## AVAILABLE RECORDS
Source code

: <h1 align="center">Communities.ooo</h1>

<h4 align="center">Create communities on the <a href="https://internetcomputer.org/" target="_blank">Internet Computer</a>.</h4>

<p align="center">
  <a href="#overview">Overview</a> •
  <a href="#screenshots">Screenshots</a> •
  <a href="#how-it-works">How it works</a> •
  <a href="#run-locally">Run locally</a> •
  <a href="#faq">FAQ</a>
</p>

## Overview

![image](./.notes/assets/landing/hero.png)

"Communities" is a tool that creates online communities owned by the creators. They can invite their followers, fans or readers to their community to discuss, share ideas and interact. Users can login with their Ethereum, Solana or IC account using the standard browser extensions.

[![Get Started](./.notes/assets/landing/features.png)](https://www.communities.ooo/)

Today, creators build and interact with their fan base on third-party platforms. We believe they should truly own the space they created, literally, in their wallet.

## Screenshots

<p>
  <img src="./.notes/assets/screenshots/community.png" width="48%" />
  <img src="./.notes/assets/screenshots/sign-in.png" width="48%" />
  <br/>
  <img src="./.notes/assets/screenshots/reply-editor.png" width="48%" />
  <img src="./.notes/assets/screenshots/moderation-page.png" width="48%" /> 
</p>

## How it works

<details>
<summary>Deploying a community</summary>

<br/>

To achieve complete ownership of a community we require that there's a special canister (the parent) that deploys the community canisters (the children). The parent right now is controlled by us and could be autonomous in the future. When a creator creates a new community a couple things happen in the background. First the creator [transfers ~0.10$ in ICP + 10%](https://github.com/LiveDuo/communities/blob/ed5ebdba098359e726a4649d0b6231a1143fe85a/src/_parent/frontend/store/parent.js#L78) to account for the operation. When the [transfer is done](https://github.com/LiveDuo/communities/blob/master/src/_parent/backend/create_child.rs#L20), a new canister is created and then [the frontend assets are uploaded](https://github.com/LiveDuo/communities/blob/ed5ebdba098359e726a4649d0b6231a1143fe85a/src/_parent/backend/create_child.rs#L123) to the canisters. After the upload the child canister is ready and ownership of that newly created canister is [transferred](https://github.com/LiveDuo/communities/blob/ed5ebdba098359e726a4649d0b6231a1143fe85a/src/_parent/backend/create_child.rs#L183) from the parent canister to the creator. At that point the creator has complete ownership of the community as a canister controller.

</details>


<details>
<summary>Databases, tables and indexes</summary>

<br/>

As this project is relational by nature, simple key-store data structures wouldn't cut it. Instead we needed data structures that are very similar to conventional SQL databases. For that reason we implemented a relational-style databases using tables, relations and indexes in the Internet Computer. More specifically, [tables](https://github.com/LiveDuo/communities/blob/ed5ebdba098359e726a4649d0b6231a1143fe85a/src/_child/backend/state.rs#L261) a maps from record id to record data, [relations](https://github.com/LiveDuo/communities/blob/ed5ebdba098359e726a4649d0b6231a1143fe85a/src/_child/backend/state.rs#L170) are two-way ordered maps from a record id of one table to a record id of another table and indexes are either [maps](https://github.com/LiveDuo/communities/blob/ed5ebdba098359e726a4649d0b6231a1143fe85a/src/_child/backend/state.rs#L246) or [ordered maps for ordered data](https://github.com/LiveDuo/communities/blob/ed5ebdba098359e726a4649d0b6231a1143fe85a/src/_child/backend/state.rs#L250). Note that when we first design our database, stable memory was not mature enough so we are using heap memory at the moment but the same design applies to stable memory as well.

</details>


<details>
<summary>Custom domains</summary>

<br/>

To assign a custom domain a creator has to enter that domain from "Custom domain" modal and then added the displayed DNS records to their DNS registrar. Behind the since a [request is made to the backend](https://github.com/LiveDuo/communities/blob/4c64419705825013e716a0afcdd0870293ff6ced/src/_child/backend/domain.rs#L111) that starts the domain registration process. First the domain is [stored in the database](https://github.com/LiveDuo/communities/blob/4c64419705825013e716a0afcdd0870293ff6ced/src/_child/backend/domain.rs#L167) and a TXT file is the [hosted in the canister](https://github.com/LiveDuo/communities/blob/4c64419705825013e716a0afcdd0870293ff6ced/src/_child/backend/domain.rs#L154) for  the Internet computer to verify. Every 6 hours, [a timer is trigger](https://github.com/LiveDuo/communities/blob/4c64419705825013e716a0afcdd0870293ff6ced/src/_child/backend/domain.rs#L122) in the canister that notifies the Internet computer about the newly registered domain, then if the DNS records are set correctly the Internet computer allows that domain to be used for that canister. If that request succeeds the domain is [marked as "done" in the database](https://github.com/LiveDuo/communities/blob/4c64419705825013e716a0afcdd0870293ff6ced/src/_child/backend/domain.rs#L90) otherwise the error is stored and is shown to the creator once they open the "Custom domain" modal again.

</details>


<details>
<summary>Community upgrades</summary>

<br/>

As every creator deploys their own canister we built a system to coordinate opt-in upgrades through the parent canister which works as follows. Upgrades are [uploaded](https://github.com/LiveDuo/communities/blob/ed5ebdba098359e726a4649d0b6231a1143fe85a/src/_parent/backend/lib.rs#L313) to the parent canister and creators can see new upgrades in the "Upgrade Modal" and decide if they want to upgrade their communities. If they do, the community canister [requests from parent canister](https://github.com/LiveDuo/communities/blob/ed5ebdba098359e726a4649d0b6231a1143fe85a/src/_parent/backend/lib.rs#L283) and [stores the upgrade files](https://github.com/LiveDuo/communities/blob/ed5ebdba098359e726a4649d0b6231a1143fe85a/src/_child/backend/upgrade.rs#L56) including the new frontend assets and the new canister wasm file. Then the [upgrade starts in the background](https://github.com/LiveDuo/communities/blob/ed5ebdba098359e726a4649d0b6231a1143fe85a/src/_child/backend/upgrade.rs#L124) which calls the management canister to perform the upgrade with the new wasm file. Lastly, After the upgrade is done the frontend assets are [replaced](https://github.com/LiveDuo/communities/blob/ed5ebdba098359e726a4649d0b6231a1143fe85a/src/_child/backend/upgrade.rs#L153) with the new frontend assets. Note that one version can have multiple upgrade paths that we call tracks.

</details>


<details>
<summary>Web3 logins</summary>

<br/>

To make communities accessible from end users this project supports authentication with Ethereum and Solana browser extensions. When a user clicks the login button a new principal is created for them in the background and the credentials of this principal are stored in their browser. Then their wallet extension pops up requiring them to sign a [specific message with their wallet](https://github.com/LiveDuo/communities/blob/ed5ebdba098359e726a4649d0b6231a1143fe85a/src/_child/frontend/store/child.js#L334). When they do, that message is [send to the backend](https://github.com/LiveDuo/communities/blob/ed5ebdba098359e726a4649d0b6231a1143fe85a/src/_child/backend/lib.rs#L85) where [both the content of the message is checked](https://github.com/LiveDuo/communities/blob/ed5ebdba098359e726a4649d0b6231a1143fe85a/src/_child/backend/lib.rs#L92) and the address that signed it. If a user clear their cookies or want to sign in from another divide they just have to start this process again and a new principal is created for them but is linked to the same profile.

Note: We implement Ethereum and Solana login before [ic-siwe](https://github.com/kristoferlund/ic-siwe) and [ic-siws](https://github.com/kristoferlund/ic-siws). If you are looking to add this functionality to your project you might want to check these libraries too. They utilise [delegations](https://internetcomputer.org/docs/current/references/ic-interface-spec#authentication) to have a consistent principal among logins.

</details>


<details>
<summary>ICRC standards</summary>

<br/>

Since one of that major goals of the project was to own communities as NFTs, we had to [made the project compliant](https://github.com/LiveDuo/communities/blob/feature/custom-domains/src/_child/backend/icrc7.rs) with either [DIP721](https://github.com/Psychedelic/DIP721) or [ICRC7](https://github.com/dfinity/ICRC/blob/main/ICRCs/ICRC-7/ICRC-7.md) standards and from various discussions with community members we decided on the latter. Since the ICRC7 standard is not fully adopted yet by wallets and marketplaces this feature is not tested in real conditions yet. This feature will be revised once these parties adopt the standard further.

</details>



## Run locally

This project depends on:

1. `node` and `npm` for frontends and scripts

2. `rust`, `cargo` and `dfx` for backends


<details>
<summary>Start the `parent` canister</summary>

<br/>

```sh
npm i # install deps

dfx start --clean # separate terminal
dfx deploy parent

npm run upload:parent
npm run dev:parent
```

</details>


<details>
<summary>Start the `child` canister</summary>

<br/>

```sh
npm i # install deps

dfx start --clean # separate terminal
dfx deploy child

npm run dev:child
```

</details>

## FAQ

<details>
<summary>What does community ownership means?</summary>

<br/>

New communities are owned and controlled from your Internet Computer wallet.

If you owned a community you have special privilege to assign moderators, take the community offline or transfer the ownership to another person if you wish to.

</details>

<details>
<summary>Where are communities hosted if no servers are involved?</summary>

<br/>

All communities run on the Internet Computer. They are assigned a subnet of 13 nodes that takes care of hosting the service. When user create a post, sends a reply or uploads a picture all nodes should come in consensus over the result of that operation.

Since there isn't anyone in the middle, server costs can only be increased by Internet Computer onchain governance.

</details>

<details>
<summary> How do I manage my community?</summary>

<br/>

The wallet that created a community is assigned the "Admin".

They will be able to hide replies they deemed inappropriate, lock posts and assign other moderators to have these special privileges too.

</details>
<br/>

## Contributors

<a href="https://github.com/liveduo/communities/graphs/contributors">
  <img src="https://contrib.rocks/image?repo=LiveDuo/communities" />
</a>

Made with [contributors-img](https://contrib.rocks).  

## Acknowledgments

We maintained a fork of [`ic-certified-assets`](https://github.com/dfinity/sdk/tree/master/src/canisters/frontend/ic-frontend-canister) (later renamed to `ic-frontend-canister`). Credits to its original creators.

## PROBLEM
Gather, from the listing above, every line carrying the word "landing".

## OUTPUT
![image](./.notes/assets/landing/hero.png)
[![Get Started](./.notes/assets/landing/features.png)](https://www.communities.ooo/)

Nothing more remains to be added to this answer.